** What you need to do **
Tell me how many lines of the entries below include the string "paragraph", and give only the number.

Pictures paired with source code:
○ ○ ○ ○ ○ ○ ○

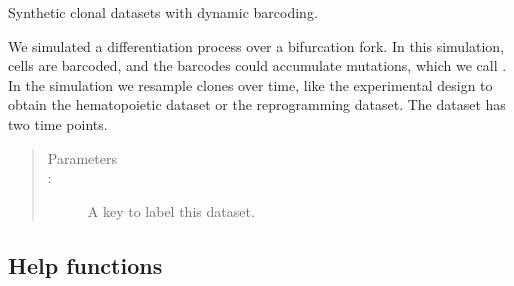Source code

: \documentclass[letterpaper,10pt,english]{sphinxmanual}
\begin{document}
\begin{fulllineitems}
\label{\detokenize{cospar.datasets.synthetic_bifurcation_dynamic_BC:cospar.datasets.synthetic_bifurcation_dynamic_BC}}
Synthetic clonal datasets with dynamic barcoding.

We simulated a differentiation process over a bifurcation fork. In this simulation,
cells are barcoded, and the barcodes could accumulate mutations, which we call
. In the simulation we resample clones over time,
like the experimental design to obtain the hematopoietic dataset
or the reprogramming dataset. The dataset has two time points.
\begin{quote}\begin{description}
\item[{Parameters}] \leavevmode\item[{ : }] \leavevmode
A key to label this dataset.


\end{description}\end{quote}

\end{fulllineitems}



\subsection{Help functions}
\label{\detokenize{api:help-functions}}
\end{document}
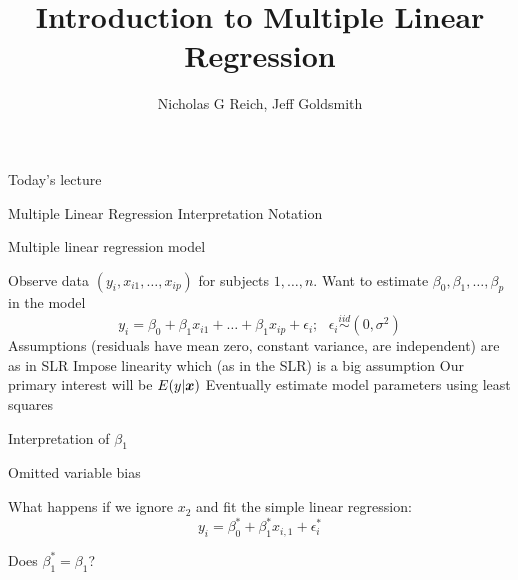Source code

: \documentclass[table]{beamer}\usepackage[]{graphicx}\usepackage[]{color}
\title{Introduction to Multiple Linear Regression}
\author{Nicholas G Reich, Jeff Goldsmith}
\begin{document}
\begin{frame}[plain]
	\titlepage
\end{frame}








\begin{frame}{Today's lecture}

\bi
        \myitem Multiple Linear Regression 
	\bi
		\myitem Interpretation
		\myitem Notation
	\ei
\ei

\end{frame}






\begin{frame}{Multiple linear regression model}

\bi
	\myitem Observe data $(y_i, x_{i1}, \ldots, x_{ip})$ for subjects $1, \ldots, n$. Want to estimate $\beta_0, \beta_1, \ldots, \beta_p$ in the model
	$$ y_i = \beta_0 + \beta_1x_{i1} + \ldots + \beta_1x_{ip} + \epsilon_i; \mbox{ } \epsilon_i \stackrel{iid}{\sim} (0,\sigma^2)$$
	\myitem Assumptions (residuals have mean zero, constant variance, are independent) are as in SLR
	\myitem Impose linearity which (as in the SLR) is a big assumption
	\myitem Our primary interest will be $E(y | \boldsymbol{x})$
	\myitem Eventually estimate model parameters using least squares
\ei

\end{frame}




\begin{frame}[t]{Interpretation of $\beta_1$}


\end{frame}




\begin{frame}{Omitted variable bias}

What happens if we ignore $x_2$ and fit the simple linear regression:
$$ y_i = \beta^{*}_0 + \beta^{*}_1 x_{i,1} + \epsilon^{*}_i$$

Does $\beta^{*}_1 = \beta_{1}$? 

\end{frame}
\end{document}
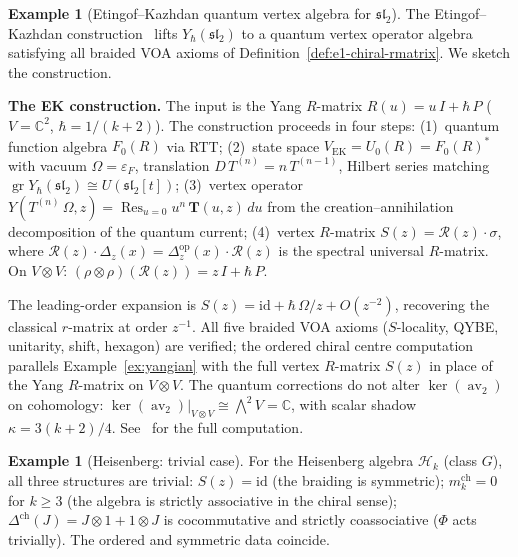 \documentclass[11pt,reqno]{amsart}
\theoremstyle{definition}
\newtheorem{example}[theorem]{Example}
\theoremstyle{remark}
\newcommand{\cH}{\mathcal{H}}
\DeclareMathOperator{\Res}{Res}
\DeclareMathOperator{\av}{av}
\newcommand{\CC}{\mathbb{C}}
\newcommand{\id}{\mathrm{id}}
\numberwithin{equation}{section}
\begin{document}
\begin{example}[Etingof--Kazhdan quantum vertex algebra for
$\mathfrak{sl}_2$]
\label{ex:ek-qvoa}
The Etingof--Kazhdan construction~\cite{EK00} lifts
$Y_\hbar(\mathfrak{sl}_2)$ to a quantum vertex operator
algebra satisfying all braided VOA axioms of
Definition~\ref{def:e1-chiral-rmatrix}. We sketch the
construction.

\smallskip
\noindent
\textbf{The EK construction.}
The input is the Yang $R$-matrix
$R(u) = u\,I + \hbar\,P$ ($V = \CC^2$, $\hbar = 1/(k{+}2)$).
The construction proceeds in four steps:
(1)~quantum function algebra $F_0(R)$ via RTT;
(2)~state space $V_{\mathrm{EK}} = U_0(R) = F_0(R)^*$
with vacuum $\Omega = \varepsilon_F$, translation
$D\,T^{(n)} = n\,T^{(n-1)}$, Hilbert series matching
$\operatorname{gr} Y_\hbar(\mathfrak{sl}_2) \cong
U(\mathfrak{sl}_2[t])$;
(3)~vertex operator $Y(T^{(n)}\,\Omega, z)
= \Res_{u=0} u^n\,\mathbf{T}(u,z)\,du$
from the creation--annihilation decomposition of the
quantum current;
(4)~vertex $R$-matrix
$S(z) = \mathcal{R}(z) \cdot \sigma$, where
$\mathcal{R}(z) \cdot \Delta_z(x)
= \Delta_z^{\mathrm{op}}(x) \cdot \mathcal{R}(z)$
is the spectral universal $R$-matrix.
On $V \otimes V$: $(\rho \otimes \rho)(\mathcal{R}(z))
= z\,I + \hbar\,P$.

The leading-order expansion is
$S(z) = \id + \hbar\,\Omega/z + O(z^{-2})$,
recovering the classical $r$-matrix at order $z^{-1}$.
All five braided VOA axioms ($S$-locality, QYBE, unitarity,
shift, hexagon) are verified; the ordered chiral centre
computation parallels Example~\ref{ex:yangian} with the
full vertex $R$-matrix $S(z)$ in place of the Yang
$R$-matrix on $V \otimes V$. The quantum corrections do not
alter $\ker(\av_2)$ on cohomology: $\ker(\av_2)|_{V \otimes V}
\cong \bigwedge^2 V = \CC$, with scalar shadow
$\kappa = 3(k{+}2)/4$.
See~\cite[\S III.3]{Lorgat26I} for the full computation.
\end{example}

\begin{example}[Heisenberg: trivial case]
\label{ex:heis-coproduct}
For the Heisenberg algebra $\cH_k$ (class $G$), all three
structures are trivial:
$S(z) = \id$ (the braiding is symmetric);
$m_k^{\mathrm{ch}} = 0$ for $k \geq 3$ (the algebra is
strictly associative in the chiral sense);
$\Delta^{\mathrm{ch}}(J) = J \otimes 1 + 1 \otimes J$ is
cocommutative and strictly coassociative ($\Phi$ acts
trivially). The ordered and symmetric data coincide.
\end{example}
\end{document}
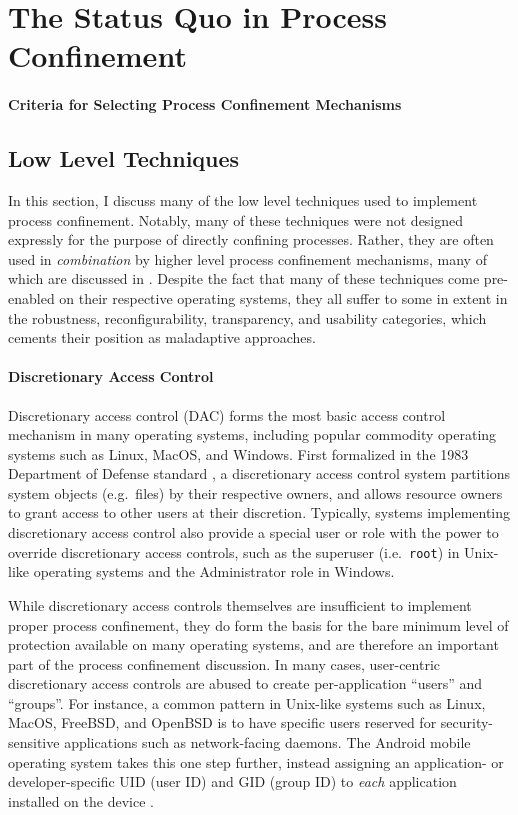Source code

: \documentclass[dvipsnames, 12pt]{article}
\begin{document}
\section{The Status Quo in Process Confinement}
\label{sec:status_quo}


\paragraph*{Criteria for Selecting Process Confinement Mechanisms} 

\subsection{Low Level Techniques}
\label{sec:low-level}

In this section, I discuss many of the low level techniques used to implement
process confinement. Notably, many of these techniques were not designed
expressly for the purpose of directly confining processes. Rather, they are
often used in \textit{combination} by higher level process confinement
mechanisms, many of which are discussed in . Despite the
fact that many of these techniques come pre-enabled on their respective operating
systems, they all suffer to some in extent in the robustness, reconfigurability,
transparency, and usability categories, which cements their position as
maladaptive approaches.

\paragraph*{Discretionary Access Control}
Discretionary access control (DAC) forms the most basic access control mechanism
in many operating systems, including popular commodity operating systems such as
Linux, MacOS, and Windows.  First formalized in the 1983 Department of Defense
standard \cite{orange_book}, a discretionary access control system partitions
system objects (e.g.~files) by their respective owners, and allows resource
owners to grant access to other users at their discretion.  Typically, systems
implementing discretionary access control also provide a special user or role
with the power to override discretionary access controls, such as the superuser
(i.e.~\texttt{root}) in Unix-like operating systems and the Administrator role
in Windows.

While discretionary access controls themselves are insufficient to implement
proper process confinement, they do form the basis for the bare minimum level of
protection available on many operating systems, and are therefore an important
part of the process confinement discussion. In many cases, user-centric
discretionary access controls are abused to create per-application
\enquote{users} and \enquote{groups}. For instance, a common pattern in
Unix-like systems such as Linux, MacOS, FreeBSD, and OpenBSD is to have specific
users reserved for security-sensitive applications such as network-facing
daemons. The Android mobile operating system takes this one step further,
instead assigning an application- or developer-specific UID (user ID) and GID
(group ID) to \textit{each} application installed on the device
\cite{android_security}.
\end{document}

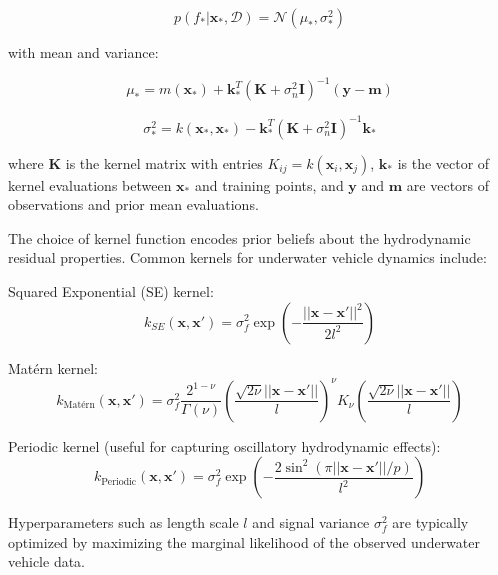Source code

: \begin{equation}
p(f_* | \mathbf{x}_*, \mathcal{D}) = \mathcal{N}(\mu_*, \sigma_*^2)
\end{equation}

with mean and variance:

\begin{equation}
\mu_* = m(\mathbf{x}_*) + \mathbf{k}_*^T(\mathbf{K} + \sigma_n^2\mathbf{I})^{-1}(\mathbf{y} - \mathbf{m})
\end{equation}

\begin{equation}
\sigma_*^2 = k(\mathbf{x}_*, \mathbf{x}_*) - \mathbf{k}_*^T(\mathbf{K} + \sigma_n^2\mathbf{I})^{-1}\mathbf{k}_*
\end{equation}

where $\mathbf{K}$ is the kernel matrix with entries $K_{ij} = k(\mathbf{x}_i, \mathbf{x}_j)$, $\mathbf{k}_*$ is the vector of kernel evaluations between $\mathbf{x}_*$ and training points, and $\mathbf{y}$ and $\mathbf{m}$ are vectors of observations and prior mean evaluations.

The choice of kernel function encodes prior beliefs about the hydrodynamic residual properties. Common kernels for underwater vehicle dynamics include:

Squared Exponential (SE) kernel:
\begin{equation}
k_{SE}(\mathbf{x}, \mathbf{x}') = \sigma_f^2 \exp\left(-\frac{||\mathbf{x} - \mathbf{x}'||^2}{2l^2}\right)
\end{equation}

Matérn kernel:
\begin{equation}
k_{\text{Matérn}}(\mathbf{x}, \mathbf{x}') = \sigma_f^2 \frac{2^{1-\nu}}{\Gamma(\nu)}\left(\frac{\sqrt{2\nu}||\mathbf{x} - \mathbf{x}'||}{l}\right)^\nu K_\nu\left(\frac{\sqrt{2\nu}||\mathbf{x} - \mathbf{x}'||}{l}\right)
\end{equation}

Periodic kernel (useful for capturing oscillatory hydrodynamic effects):
\begin{equation}
k_{\text{Periodic}}(\mathbf{x}, \mathbf{x}') = \sigma_f^2 \exp\left(-\frac{2\sin^2(\pi||\mathbf{x} - \mathbf{x}'||/p)}{l^2}\right)
\end{equation}

Hyperparameters such as length scale $l$ and signal variance $\sigma_f^2$ are typically optimized by maximizing the marginal likelihood of the observed underwater vehicle data.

○ ○ ○ ○ ○ ○ ○

** Task output **
2